Workflow Cache API

The workflow cache provides SQLite-based storage for workflow step results, enabling conservative execution and reproducibility. It is built on causaliq-core's TokenCache infrastructure.

causaliq-core Foundation

The workflow cache imports the following from causaliq-core:

TokenCache - SQLite-based caching with tokenised JSON storage
JsonCompressor - Compressor for JSON tokenisation
Compressor - Abstract compressor interface

Core Classes

causaliq_workflow.cache.WorkflowCache

WorkflowCache

WorkflowCache(db_path: str | Path)

High-level cache for workflow step results.

Provides a simplified interface for storing and retrieving workflow results as CacheEntry objects. Uses matrix variable values as cache keys, with SHA-256 hashing for compact storage.

Each entry contains metadata and named objects (e.g., 'graph', 'confidences'), allowing a single workflow step to produce multiple outputs that are stored together.

Attributes:

db_path –

Path to SQLite database file, or ":memory:" for in-memory.

Example

from causaliq_workflow.cache import WorkflowCache, CacheEntry with WorkflowCache(":memory:") as cache: ... entry = CacheEntry() ... entry.metadata["node_count"] = 5 ... entry.add_object("dag", "graphml", "...", "learn") ... key = {"algorithm": "pc", "network": "asia"} ... cache.put(key, entry) ... result = cache.get(key) ... print(result.metadata) {'node_count': 5}

Parameters:

db_path
(str | Path) –

Path to SQLite database file.
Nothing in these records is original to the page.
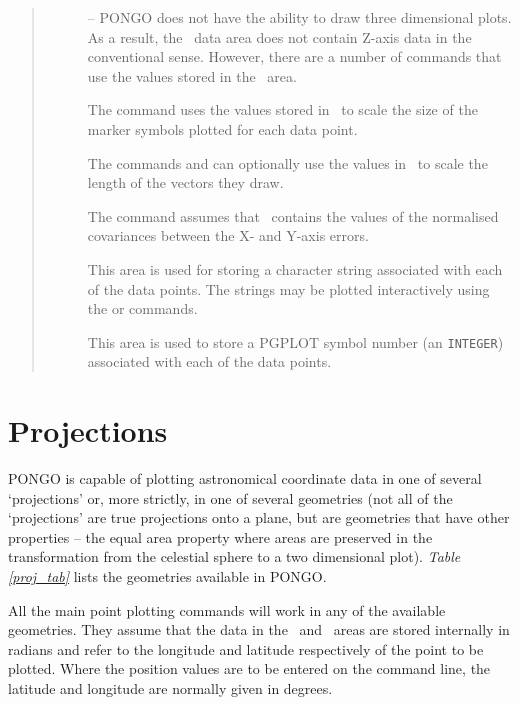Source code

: \begin{quote}
\begin{description}
\item [\zcol] -- PONGO does not have the ability to draw three
dimensional plots.
As a result, the \zcol\ data area does not contain Z-axis data in the
conventional sense.
However, there are a number of commands that use the values stored in the
\zcol\ area.

The command  uses the values stored in \zcol\ to
scale the size of the marker symbols plotted for each data point.

The commands  and  can optionally
use the values in \zcol\ to scale the length of the vectors they draw.

The command  assumes that \zcol\ contains the
values of the normalised covariances between the X- and Y-axis errors.

\item [\labcol] This area is used for storing a character string
associated with each of the data points.  The strings may be plotted
interactively using the  or 
commands.

\item [\symcol] This area is used to store a PGPLOT symbol number (an
\verb+INTEGER+) associated with each of the data points.

\end{description}
\end{quote}


\section{Projections} \label{proj_sect}

PONGO is capable of plotting astronomical coordinate data in one of several
`projections' or, more strictly, in one of several geometries (not all of the
`projections' are true projections onto a plane, but are geometries that have
other properties -- \eg the equal area property where areas are preserved in
the transformation from the celestial sphere to a two dimensional plot).
{\em Table \ref{proj_tab}} lists the geometries available in PONGO.

All the main point plotting commands will work in any of the available
geometries.
They assume that the data in the \xcol\ and \ycol\ areas are stored internally
in radians and refer to the longitude and latitude respectively of the point to
be plotted.
Where the position values are to be entered on the command line, the latitude
and longitude are normally given in degrees.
Use ":memory:" for in-memory database (fast, non-persistent).

Methods:

open –

Open the database connection and initialise schema.
close –

Close the database connection.
put –

Store a workflow entry in the cache.
get –

Retrieve a workflow entry from the cache.
exists –

Check if a cache entry exists.
entry_count –

Count cache entries (excluding internal config).
export –

Export cache entries to directory or zip file.
import_entries –

Import cache entries from directory or zip file.

open

open() -> WorkflowCache

Open the database connection and initialise schema.

Returns:

WorkflowCache –

self for method chaining.

Raises:

RuntimeError –

If already connected.

close

close() -> None

Close the database connection.

put

put(key_data: dict[str, Any], entry: CacheEntry) -> str

Store a workflow entry in the cache.

If an entry with the same key already exists, it is replaced.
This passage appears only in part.